# monitor goes out of frequency in COLD FEAR



## satanlives (Dec 7, 2005)

I just installed cold fear on my system... and as soon as i  start the game my monitor goes out of frequency??? wats the problem i have an lg 17inch monitor with 6600gt gfx card..etc.... im guessing the game is trying to run at a resolution over 1280 @ above 75hz as my monitor only suppports upto 1280 @ 65hz.... there are no seperate menus to change the resolution....
is there a way out of this????


----------



## siriusb (Dec 7, 2005)

Two things you can do before a complete reinstall of the game: Change the resolution in the game's ini  or cfg file, or update the forceware. And if u haven't done so, install the monitor's driver too. It'll have the supported resolutions and frequencies too.


----------



## satanlives (Dec 8, 2005)

well i searched the entire game folder no cfg files... ive got the latest 81.95 forceware on my system.. i checked out the cold fear site and saw tht other ppl are having this kind of problem the solution seems to be messing around with coolbits


> t's probably not the resolution thats too high, but the refresh-rate. maybe try to force the refresh-rate to a fixed value with which your monitor can cope in your video-card driver.
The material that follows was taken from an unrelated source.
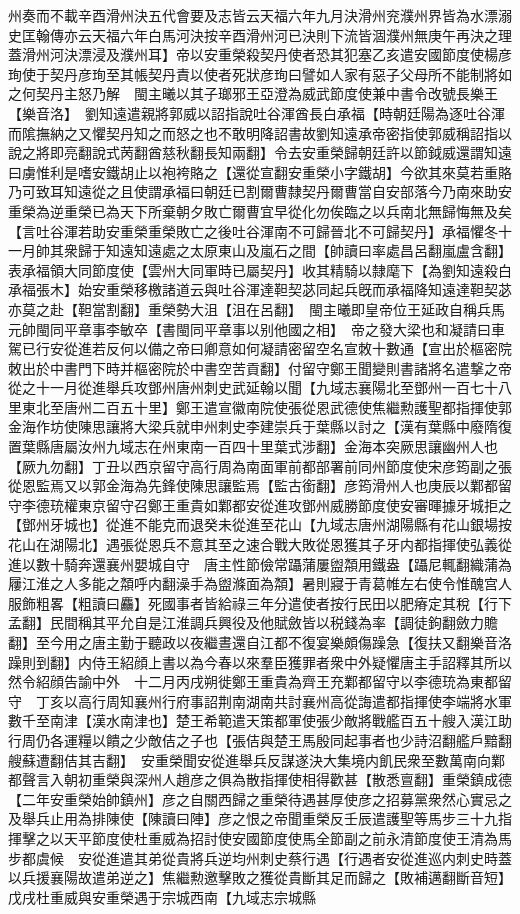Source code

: 州奏而不載辛酉滑州決五代會要及志皆云天福六年九月決滑州兖濮州界皆為水漂溺史匡翰傳亦云天福六年白馬河決按辛酉滑州河已決則下流皆涸濮州無庚午再決之理蓋滑州河決漂浸及濮州耳】帝以安重榮殺契丹使者恐其犯塞乙亥遣安國節度使楊彦珣使于契丹彦珣至其帳契丹責以使者死狀彦珣曰譬如人家有惡子父母所不能制將如之何契丹主怒乃解　閩主曦以其子瑯邪王亞澄為威武節度使兼中書令改號長樂王【樂音洛】　劉知遠遣親將郭威以詔指說吐谷渾酋長白承福【時朝廷陽為逐吐谷渾而隂撫納之又懼契丹知之而怒之也不敢明降詔書故劉知遠承帝密指使郭威稱詔指以說之將即亮翻說式苪翻酋慈秋翻長知兩翻】令去安重榮歸朝廷許以節鉞威還謂知遠曰虜惟利是嗜安鐵胡止以袍袴賂之【還從宣翻安重榮小字鐵胡】今欲其來莫若重賂乃可致耳知遠從之且使謂承福曰朝廷已割爾曹隸契丹爾曹當自安部落今乃南來助安重榮為逆重榮已為天下所棄朝夕敗亡爾曹宜早從化勿俟臨之以兵南北無歸悔無及矣【言吐谷渾若助安重榮重榮敗亡之後吐谷渾南不可歸晉北不可歸契丹】承福懼冬十一月帥其衆歸于知遠知遠處之太原東山及嵐石之間【帥讀曰率處昌呂翻嵐盧含翻】表承福領大同節度使【雲州大同軍時已屬契丹】收其精騎以隸麾下【為劉知遠殺白承福張木】始安重榮移檄諸道云與吐谷渾達靼契苾同起兵旣而承福降知遠達靼契苾亦莫之赴【靼當割翻】重榮勢大沮【沮在呂翻】　閩主曦即皇帝位王延政自稱兵馬元帥閩同平章事李敏卒【書閩同平章事以别他國之相】　帝之發大梁也和凝請曰車駕已行安從進若反何以備之帝曰卿意如何凝請密留空名宣敇十數通【宣出於樞密院敇出於中書門下時并樞密院於中書空苦貢翻】付留守鄭王聞變則書諸將名遣撃之帝從之十一月從進舉兵攻鄧州唐州刺史武延翰以聞【九域志襄陽北至鄧州一百七十八里東北至唐州二百五十里】鄭王遣宣徽南院使張從恩武德使焦繼勲護聖都指揮使郭金海作坊使陳思讓將大梁兵就申州刺史李建崇兵于葉縣以討之【漢有葉縣中廢隋復置葉縣唐屬汝州九域志在州東南一百四十里葉式涉翻】金海本突厥思讓幽州人也【厥九勿翻】丁丑以西京留守高行周為南面軍前都部署前同州節度使宋彦筠副之張從恩監焉又以郭金海為先鋒使陳思讓監焉【監古銜翻】彦筠滑州人也庚辰以鄴都留守李德珫權東京留守召鄭王重貴如鄴都安從進攻鄧州威勝節度使安審暉據牙城拒之【鄧州牙城也】從進不能克而退癸未從進至花山【九域志唐州湖陽縣有花山銀場按花山在湖陽北】遇張從恩兵不意其至之速合戰大敗從恩獲其子牙内都指揮使弘義從進以數十騎奔還襄州嬰城自守　唐主性節儉常躡蒲屢盥頮用鐵盎【躡尼輒翻織蒲為屨江淮之人多能之頮呼内翻澡手為盥滌面為頮】暑則寢于青葛帷左右使令惟醜宫人服飾粗畧【粗讀曰麤】死國事者皆給祿三年分遣使者按行民田以肥瘠定其稅【行下孟翻】民間稱其平允自是江淮調兵興役及他賦斂皆以税錢為率【調徒鉤翻斂力贍翻】至今用之唐主勤于聽政以夜繼晝還自江都不復宴樂頗傷躁急【復扶又翻樂音洛躁則到翻】内侍王紹顔上書以為今春以來羣臣獲罪者衆中外疑懼唐主手詔釋其所以然令紹顔告諭中外　十二月丙戌朔徙鄭王重貴為齊王充鄴都留守以李德珫為東都留守　丁亥以高行周知襄州行府事詔荆南湖南共討襄州高從誨遣都指揮使李端將水軍數千至南津【漢水南津也】楚王希範遣天策都軍使張少敵將戰艦百五十艘入漢江助行周仍各運糧以饋之少敵佶之子也【張佶與楚王馬殷同起事者也少詩沼翻艦戶黯翻艘蘇遭翻佶其吉翻】　安重榮聞安從進舉兵反謀遂決大集境内飢民衆至數萬南向鄴都聲言入朝初重榮與深州人趙彦之俱為散指揮使相得歡甚【散悉亶翻】重榮鎮成德【二年安重榮始帥鎮州】彦之自關西歸之重榮待遇甚厚使彦之招募黨衆然心實忌之及舉兵止用為排陳使【陳讀曰陣】彦之恨之帝聞重榮反壬辰遣護聖等馬步三十九指揮擊之以天平節度使杜重威為招討使安國節度使馬全節副之前永清節度使王清為馬步都虞候　安從進遣其弟從貴將兵逆均州刺史蔡行遇【行遇者安從進巡内刺史時蓋以兵援襄陽故遣弟逆之】焦繼勲邀擊敗之獲從貴斷其足而歸之【敗補邁翻斷音短】　戊戌杜重威與安重榮遇于宗城西南【九域志宗城縣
For NVidia-Cards google for the "cool-bits" reg. settings, they enable this option in the nvidia-settings.


anyone knw how to use it exactly to make it work?


----------



## satanlives (Dec 8, 2005)

ok problem solved jst used coolbits to frce refresh rate working fine...
mods can close the thread if they want...


----------



## RegdarKhrast (Nov 24, 2008)

What exactly did you set your refresh rate to?


----------